WORK ORDER: Report every line in the records below that holds the word "прочитанных".

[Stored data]
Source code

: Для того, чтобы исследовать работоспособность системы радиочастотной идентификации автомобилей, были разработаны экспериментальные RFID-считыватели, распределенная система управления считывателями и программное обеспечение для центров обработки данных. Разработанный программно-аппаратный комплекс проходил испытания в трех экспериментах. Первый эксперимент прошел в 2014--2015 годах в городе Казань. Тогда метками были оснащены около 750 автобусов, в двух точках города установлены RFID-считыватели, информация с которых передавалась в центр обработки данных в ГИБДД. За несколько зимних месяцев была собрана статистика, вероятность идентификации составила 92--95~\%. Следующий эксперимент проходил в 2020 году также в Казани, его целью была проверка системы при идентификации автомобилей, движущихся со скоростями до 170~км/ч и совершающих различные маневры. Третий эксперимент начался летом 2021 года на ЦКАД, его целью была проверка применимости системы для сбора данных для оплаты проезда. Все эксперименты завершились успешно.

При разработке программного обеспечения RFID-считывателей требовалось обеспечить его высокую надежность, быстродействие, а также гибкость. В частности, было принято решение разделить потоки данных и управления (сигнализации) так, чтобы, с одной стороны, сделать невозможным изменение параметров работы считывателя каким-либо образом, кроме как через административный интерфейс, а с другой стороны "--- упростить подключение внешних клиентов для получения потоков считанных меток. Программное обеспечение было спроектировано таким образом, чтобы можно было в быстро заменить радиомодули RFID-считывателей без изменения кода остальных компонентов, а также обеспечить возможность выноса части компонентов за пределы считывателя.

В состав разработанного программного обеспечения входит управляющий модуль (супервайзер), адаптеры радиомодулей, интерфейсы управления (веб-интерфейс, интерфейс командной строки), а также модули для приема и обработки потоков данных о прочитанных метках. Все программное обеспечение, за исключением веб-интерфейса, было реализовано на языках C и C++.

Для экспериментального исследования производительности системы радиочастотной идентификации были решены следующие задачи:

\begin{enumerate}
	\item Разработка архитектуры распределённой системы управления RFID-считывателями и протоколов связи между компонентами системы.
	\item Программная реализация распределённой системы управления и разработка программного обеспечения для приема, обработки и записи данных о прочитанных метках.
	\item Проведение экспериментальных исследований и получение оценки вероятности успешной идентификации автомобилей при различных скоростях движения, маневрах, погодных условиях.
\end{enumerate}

--

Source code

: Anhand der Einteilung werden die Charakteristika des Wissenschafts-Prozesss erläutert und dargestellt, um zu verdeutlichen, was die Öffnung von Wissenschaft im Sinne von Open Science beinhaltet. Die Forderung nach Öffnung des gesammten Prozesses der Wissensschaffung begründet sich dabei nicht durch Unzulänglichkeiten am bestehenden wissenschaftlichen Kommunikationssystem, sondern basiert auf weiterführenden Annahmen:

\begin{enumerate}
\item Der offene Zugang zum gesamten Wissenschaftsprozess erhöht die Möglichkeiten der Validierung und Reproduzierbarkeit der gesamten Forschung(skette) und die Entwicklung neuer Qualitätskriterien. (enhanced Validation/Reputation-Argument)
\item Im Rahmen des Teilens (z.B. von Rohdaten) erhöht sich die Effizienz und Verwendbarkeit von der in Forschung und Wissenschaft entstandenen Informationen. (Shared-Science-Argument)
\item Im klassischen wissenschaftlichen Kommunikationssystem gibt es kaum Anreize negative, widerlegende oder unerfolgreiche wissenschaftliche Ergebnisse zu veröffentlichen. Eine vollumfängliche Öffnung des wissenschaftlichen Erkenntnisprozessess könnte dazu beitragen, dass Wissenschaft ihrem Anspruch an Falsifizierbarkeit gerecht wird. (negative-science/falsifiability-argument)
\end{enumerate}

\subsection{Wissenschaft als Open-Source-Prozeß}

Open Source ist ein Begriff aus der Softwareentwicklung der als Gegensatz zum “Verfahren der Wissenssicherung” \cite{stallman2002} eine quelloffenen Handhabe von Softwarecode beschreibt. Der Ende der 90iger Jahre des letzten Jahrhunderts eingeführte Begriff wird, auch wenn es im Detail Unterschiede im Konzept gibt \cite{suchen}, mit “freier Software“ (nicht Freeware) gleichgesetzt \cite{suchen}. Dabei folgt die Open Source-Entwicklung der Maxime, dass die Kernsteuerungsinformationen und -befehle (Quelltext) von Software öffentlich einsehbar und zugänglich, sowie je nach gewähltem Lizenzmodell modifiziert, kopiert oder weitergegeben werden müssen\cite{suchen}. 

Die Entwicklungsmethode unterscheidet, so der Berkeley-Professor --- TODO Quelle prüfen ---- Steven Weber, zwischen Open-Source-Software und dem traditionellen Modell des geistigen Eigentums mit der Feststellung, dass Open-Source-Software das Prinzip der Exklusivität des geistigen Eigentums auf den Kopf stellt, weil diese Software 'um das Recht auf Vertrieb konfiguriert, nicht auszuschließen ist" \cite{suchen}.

SOLUTION:
В состав разработанного программного обеспечения входит управляющий модуль (супервайзер), адаптеры радиомодулей, интерфейсы управления (веб-интерфейс, интерфейс командной строки), а также модули для приема и обработки потоков данных о прочитанных метках. Все программное обеспечение, за исключением веб-интерфейса, было реализовано на языках C и C++.
	\item Программная реализация распределённой системы управления и разработка программного обеспечения для приема, обработки и записи данных о прочитанных метках.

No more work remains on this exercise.